6. As a logged-in user, I want to see exactly which API call the agent wants to make, with all arguments visible, before it executes, so that I retain control over actions taken on my account.
7. As a logged-in user, I want to approve or decline each proposed API call individually, so that no action is taken without my explicit consent.
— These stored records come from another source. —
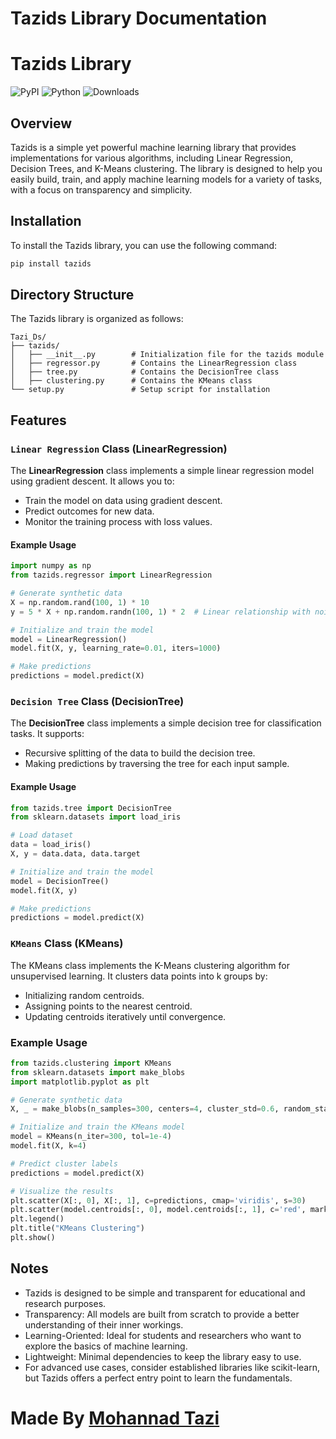 # Tazids Library Documentation
# Tazids Library

![PyPI](https://img.shields.io/pypi/v/tazids)
![Python](https://img.shields.io/pypi/pyversions/tazids)
![Downloads](https://img.shields.io/pypi/dm/tazids)

## Overview
Tazids is a simple yet powerful machine learning library that provides implementations for various algorithms, including Linear Regression, Decision Trees, and K-Means clustering. The library is designed to help you easily build, train, and apply machine learning models for a variety of tasks, with a focus on transparency and simplicity.

## Installation
To install the Tazids library, you can use the following command:
```bash
pip install tazids
```

## Directory Structure
The Tazids library is organized as follows:
```
Tazi_Ds/
├── tazids/
│   ├── __init__.py        # Initialization file for the tazids module
│   ├── regressor.py       # Contains the LinearRegression class
│   ├── tree.py            # Contains the DecisionTree class
│   ├── clustering.py      # Contains the KMeans class
└── setup.py               # Setup script for installation
```

## Features  
### `Linear Regression` Class (LinearRegression)
The **LinearRegression** class implements a simple linear regression model using gradient descent. It allows you to:  
- Train the model on data using gradient descent.  
- Predict outcomes for new data.  
- Monitor the training process with loss values.  

#### Example Usage
```python
import numpy as np
from tazids.regressor import LinearRegression

# Generate synthetic data
X = np.random.rand(100, 1) * 10
y = 5 * X + np.random.randn(100, 1) * 2  # Linear relationship with noise

# Initialize and train the model
model = LinearRegression()
model.fit(X, y, learning_rate=0.01, iters=1000)

# Make predictions
predictions = model.predict(X)
```

### `Decision Tree` Class (DecisionTree)
The **DecisionTree** class implements a simple decision tree for classification tasks. It supports:  
- Recursive splitting of the data to build the decision tree.  
- Making predictions by traversing the tree for each input sample.  

#### Example Usage  

```python
from tazids.tree import DecisionTree
from sklearn.datasets import load_iris

# Load dataset
data = load_iris()
X, y = data.data, data.target

# Initialize and train the model
model = DecisionTree()
model.fit(X, y)

# Make predictions
predictions = model.predict(X)
```

### `KMeans` Class (KMeans)
The KMeans class implements the K-Means clustering algorithm for unsupervised learning. It clusters data points into k groups by:  

- Initializing random centroids.  
- Assigning points to the nearest centroid.  
- Updating centroids iteratively until convergence.  
### Example Usage
```python
from tazids.clustering import KMeans
from sklearn.datasets import make_blobs
import matplotlib.pyplot as plt

# Generate synthetic data
X, _ = make_blobs(n_samples=300, centers=4, cluster_std=0.6, random_state=42)

# Initialize and train the KMeans model
model = KMeans(n_iter=300, tol=1e-4)
model.fit(X, k=4)

# Predict cluster labels
predictions = model.predict(X)

# Visualize the results
plt.scatter(X[:, 0], X[:, 1], c=predictions, cmap='viridis', s=30)
plt.scatter(model.centroids[:, 0], model.centroids[:, 1], c='red', marker='x', s=200, label='Centroids')
plt.legend()
plt.title("KMeans Clustering")
plt.show()
```

## Notes
- Tazids is designed to be simple and transparent for educational and research purposes.
- Transparency: All models are built from scratch to provide a better understanding of their inner workings.
- Learning-Oriented: Ideal for students and researchers who want to explore the basics of machine learning.
- Lightweight: Minimal dependencies to keep the library easy to use.
- For advanced use cases, consider established libraries like scikit-learn, but Tazids offers a perfect entry point to learn the fundamentals.

# Made By [Mohannad Tazi](https://www.linkedin.com/in/mohannad-tazi/)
8. As a logged-in user, I want to see the risk classification of each proposed call (read / write / destructive), so that I can give appropriate scrutiny to high-impact actions.
9. As a logged-in user, I want IDs and identifier-shaped arguments to be visually prominent in approval cards, so that I can catch mis-targeted calls (e.g., the wrong invoice ID).
10. As a logged-in user, I want the agent's text response to stream into the chat as it's generated, so that the experience feels responsive.
11. As a logged-in user, I want a brief toast when the agent navigates me to a new page, so that the navigation isn't surprising and I can undo it.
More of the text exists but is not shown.